Il nous revient avec une quantité considérable de vues nouvelles. Nous pourrons faire un voyage à l’Exposition de 1900, en admirer les merveilles, et cela sans quitter notre chaise. Il nous donnera également une idée absolument exacte de la guerre du Transvaal.


Le Progrès de la Côte-d'Or, Dijon, 2 août 1900, p. 3.

Un nouvel article confirme bien que l'inauguration a lieu le samedi 11 août : 

AU CIRQUE DU TIVOLI
C’est ce soir que débutera au Cirque, qui est le cadre approprié par excellence à ce genre de spectacle, la troupe des Folies-Bergère.
Le programme de cette soirée de gala sera, paraît-il, très intéressant ; des attractions très variées et surtout précédées d'une grande réputation le composent.
Le Royal Viograph sera encore le bienvenu des familles et des bébés qu’il a déjà charmés pendant un mois avec un succès soutenu.
Une matinée sera donnée dimanche à  3 heures pour les personnes qui ne peuvent assister aux soirées. Même spectacle que le soir.


Le Progrès de la Côte-d'Or, Dijon, samedi 11 août 1900, p. 2.

Ce qui fait la singularité du spectacle, c'est que le Royal Viograph partage la scène avec de nombreux numéros de cirque. Quelques titres sont également repris dans la presse :

AU CIRQUE DU TIVOLI
Le succès de la troupe Américan-Folies-Bergère est un des plus éclatants que le Cirque du Tivoli ait jamais vus.
Samedi, soirée de débuts, et dimanche, la salle était fort belle.

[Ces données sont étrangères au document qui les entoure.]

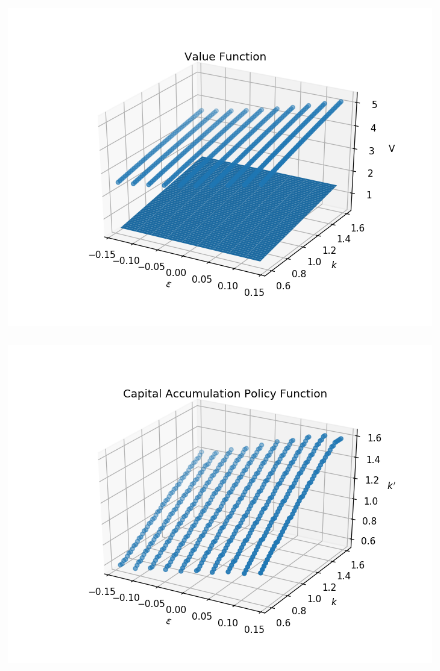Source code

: \documentclass[]{article}
\begin{document}
\begin{figure}[H]
	\centering
	\includegraphics[scale=0.5]{Figures/Vf-3}
	\label{figure:1}
\end{figure}

\begin{figure}[H]
	\centering
	\includegraphics[scale=0.5]{Figures/Vf-4}
	\label{figure:1}
\end{figure}
\end{document}
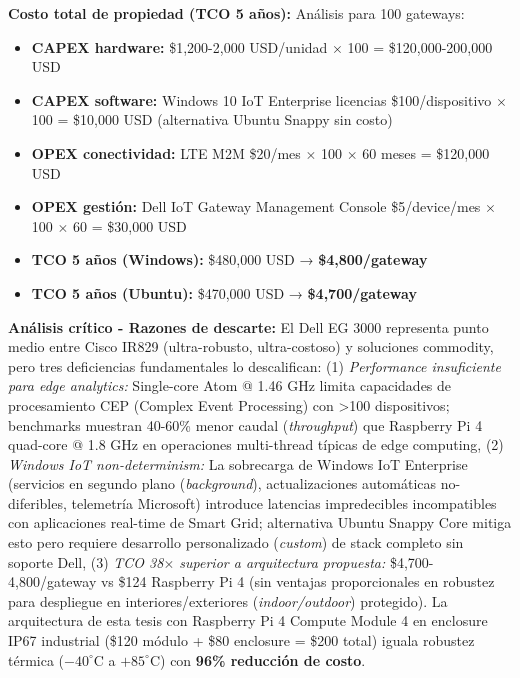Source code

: \textbf{Costo total de propiedad (TCO 5 años):} Análisis para 100 gateways:

\begin{itemize}
\item \textbf{CAPEX hardware:} \$1,200-2,000 USD/unidad $\times$ 100 = \$120,000-200,000 USD
\item \textbf{CAPEX software:} Windows 10 IoT Enterprise licencias \$100/dispositivo $\times$ 100 = \$10,000 USD (alternativa Ubuntu Snappy sin costo)
\item \textbf{OPEX conectividad:} LTE M2M \$20/mes $\times$ 100 $\times$ 60 meses = \$120,000 USD
\item \textbf{OPEX gestión:} Dell IoT Gateway Management Console \$5/device/mes $\times$ 100 $\times$ 60 = \$30,000 USD
\item \textbf{TCO 5 años (Windows):} \$480,000 USD → \textbf{\$4,800/gateway}
\item \textbf{TCO 5 años (Ubuntu):} \$470,000 USD → \textbf{\$4,700/gateway}
\end{itemize}

\textbf{Análisis crítico - Razones de descarte:} El Dell EG 3000 representa punto medio entre Cisco IR829 (ultra-robusto, ultra-costoso) y soluciones commodity, pero tres deficiencias fundamentales lo descalifican: (1) \textit{Performance insuficiente para edge analytics:} Single-core Atom @ 1.46 GHz limita capacidades de procesamiento CEP (Complex Event Processing) con >100 dispositivos; benchmarks muestran 40-60\% menor caudal (\textit{throughput}) que Raspberry Pi 4 quad-core @ 1.8 GHz en operaciones multi-thread típicas de edge computing, (2) \textit{Windows IoT non-determinism:} La sobrecarga de Windows IoT Enterprise (servicios en segundo plano (\textit{background}), actualizaciones automáticas no-diferibles, telemetría Microsoft) introduce latencias impredecibles incompatibles con aplicaciones real-time de Smart Grid; alternativa Ubuntu Snappy Core mitiga esto pero requiere desarrollo personalizado (\textit{custom}) de stack completo sin soporte Dell, (3) \textit{TCO 38$\times$ superior a arquitectura propuesta:} \$4,700-4,800/gateway vs \$124 Raspberry Pi 4 (sin ventajas proporcionales en robustez para despliegue en interiores/exteriores (\textit{indoor/outdoor}) protegido). La arquitectura de esta tesis con Raspberry Pi 4 Compute Module 4 en enclosure IP67 industrial (\$120 módulo + \$80 enclosure = \$200 total) iguala robustez térmica ($-40^\circ$C a $+85^\circ$C) con \textbf{96\% reducción de costo}.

Il en sera de même pendant tout le séjour de cette troupe intéressante et merveilleusement composée.
Le trio Rixor, virtuoses du cor de chasse ; les Jupiter, étonnants de force et d'adresse à la barre fixe ; les Dakars, désopilants dans leurs excentricités ; et l'extraordinaire famille des Genis constituent des attractions de tout premier choix.
Nous y reviendrons.
Quant au Viograph, c’est une pure merveille d’intérêt scientifique et d’actualité.
On annonce les quatre dernières représentations. Pour la première fois, Exposition universelle de Paris 1900 ; vue panoramique de tous les pavillons ; Cendrillon, féerie en couleurs ; la grande cavalcade du cirque Sanger ; Méphistophélès, féerie en couleurs ; la Guerre au Transvaal (Nouveaux tableaux) etc., etc.
Mercredi 15 et jeudi 16, deux dernières grandes matinées à 3 heures avec même programme que le soir.


Le Progrès de la Côte-d'Or, Dijon, mardi 14 août 1900, p. 2.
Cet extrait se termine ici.